#### Task description
Your answer must be a single number: the count of lines in the records below that include the string "access".
Segment Start: Excerpted records
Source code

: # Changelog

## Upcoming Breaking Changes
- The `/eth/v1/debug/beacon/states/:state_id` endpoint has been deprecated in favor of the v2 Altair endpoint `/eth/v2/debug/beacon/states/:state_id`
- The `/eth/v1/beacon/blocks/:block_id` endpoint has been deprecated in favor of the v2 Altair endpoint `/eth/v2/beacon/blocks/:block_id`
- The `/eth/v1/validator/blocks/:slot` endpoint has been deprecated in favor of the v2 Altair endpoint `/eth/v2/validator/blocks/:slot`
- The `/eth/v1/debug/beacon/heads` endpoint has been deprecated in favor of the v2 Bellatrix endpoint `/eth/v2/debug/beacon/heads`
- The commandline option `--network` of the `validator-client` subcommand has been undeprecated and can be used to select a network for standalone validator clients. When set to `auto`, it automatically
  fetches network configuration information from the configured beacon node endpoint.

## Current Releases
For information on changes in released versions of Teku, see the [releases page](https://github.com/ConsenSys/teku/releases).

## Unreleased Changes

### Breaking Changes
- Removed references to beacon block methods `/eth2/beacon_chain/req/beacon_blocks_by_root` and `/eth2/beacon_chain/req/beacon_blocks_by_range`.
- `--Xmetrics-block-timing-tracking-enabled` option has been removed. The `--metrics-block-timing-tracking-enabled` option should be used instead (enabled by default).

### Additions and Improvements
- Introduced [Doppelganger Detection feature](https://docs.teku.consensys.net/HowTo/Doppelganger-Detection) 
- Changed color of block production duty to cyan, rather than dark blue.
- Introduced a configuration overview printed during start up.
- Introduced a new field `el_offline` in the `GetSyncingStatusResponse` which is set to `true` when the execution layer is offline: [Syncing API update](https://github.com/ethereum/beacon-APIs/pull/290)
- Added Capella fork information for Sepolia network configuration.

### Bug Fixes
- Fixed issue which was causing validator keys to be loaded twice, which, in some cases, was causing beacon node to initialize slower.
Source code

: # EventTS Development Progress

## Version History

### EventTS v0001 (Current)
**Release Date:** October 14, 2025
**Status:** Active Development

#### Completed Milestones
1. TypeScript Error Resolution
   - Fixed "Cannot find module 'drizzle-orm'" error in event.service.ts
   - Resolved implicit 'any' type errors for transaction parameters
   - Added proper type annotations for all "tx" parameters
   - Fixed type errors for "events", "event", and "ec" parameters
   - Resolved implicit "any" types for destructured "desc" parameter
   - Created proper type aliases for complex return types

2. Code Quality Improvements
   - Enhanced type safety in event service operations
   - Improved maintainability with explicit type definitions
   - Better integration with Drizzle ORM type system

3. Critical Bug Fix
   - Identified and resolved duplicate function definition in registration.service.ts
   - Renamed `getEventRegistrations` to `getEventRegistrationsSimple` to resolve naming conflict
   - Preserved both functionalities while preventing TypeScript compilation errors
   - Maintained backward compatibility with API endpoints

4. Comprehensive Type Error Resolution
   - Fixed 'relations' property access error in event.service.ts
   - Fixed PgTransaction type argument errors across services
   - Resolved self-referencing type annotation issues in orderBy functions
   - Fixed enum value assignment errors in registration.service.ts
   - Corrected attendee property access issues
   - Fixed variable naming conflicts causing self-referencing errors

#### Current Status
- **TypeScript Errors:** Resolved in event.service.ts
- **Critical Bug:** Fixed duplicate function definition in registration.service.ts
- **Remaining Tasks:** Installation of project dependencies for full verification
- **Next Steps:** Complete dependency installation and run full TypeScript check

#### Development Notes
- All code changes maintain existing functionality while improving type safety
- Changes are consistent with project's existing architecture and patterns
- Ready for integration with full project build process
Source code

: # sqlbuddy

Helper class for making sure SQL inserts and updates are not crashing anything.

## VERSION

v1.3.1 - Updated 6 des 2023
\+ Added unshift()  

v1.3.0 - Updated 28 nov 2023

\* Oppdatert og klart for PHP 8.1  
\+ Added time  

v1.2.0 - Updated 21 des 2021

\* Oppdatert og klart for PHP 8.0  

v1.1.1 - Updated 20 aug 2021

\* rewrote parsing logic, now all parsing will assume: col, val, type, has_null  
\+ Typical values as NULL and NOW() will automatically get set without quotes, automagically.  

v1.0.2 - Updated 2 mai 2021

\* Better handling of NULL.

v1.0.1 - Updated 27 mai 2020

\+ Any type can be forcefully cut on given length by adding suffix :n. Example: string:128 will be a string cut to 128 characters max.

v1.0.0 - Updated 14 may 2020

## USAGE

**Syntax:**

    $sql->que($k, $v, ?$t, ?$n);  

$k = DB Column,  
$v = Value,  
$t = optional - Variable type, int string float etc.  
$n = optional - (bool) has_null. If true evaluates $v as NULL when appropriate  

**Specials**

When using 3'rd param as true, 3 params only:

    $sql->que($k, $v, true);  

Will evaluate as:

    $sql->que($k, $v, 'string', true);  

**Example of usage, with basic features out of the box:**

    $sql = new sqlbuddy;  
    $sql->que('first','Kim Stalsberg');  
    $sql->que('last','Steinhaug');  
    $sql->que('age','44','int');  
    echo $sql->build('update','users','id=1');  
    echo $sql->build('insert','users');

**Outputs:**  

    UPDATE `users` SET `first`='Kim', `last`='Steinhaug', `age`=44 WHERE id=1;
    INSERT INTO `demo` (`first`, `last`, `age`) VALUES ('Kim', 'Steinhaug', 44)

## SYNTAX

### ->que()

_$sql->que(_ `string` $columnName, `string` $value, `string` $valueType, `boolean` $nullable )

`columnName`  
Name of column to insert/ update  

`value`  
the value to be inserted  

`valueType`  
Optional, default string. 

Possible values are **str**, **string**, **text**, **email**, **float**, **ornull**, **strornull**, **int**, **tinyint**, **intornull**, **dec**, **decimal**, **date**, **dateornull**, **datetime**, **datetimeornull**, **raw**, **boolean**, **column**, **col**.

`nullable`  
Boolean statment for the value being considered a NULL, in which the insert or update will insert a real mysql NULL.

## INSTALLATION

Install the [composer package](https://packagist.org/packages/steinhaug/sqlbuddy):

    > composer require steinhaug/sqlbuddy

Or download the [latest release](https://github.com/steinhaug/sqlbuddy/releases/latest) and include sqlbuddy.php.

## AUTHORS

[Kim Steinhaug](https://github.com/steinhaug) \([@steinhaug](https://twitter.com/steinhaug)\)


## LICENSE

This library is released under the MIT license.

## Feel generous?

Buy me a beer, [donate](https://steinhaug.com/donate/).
Segment End: Excerpted records
#### Task answer
2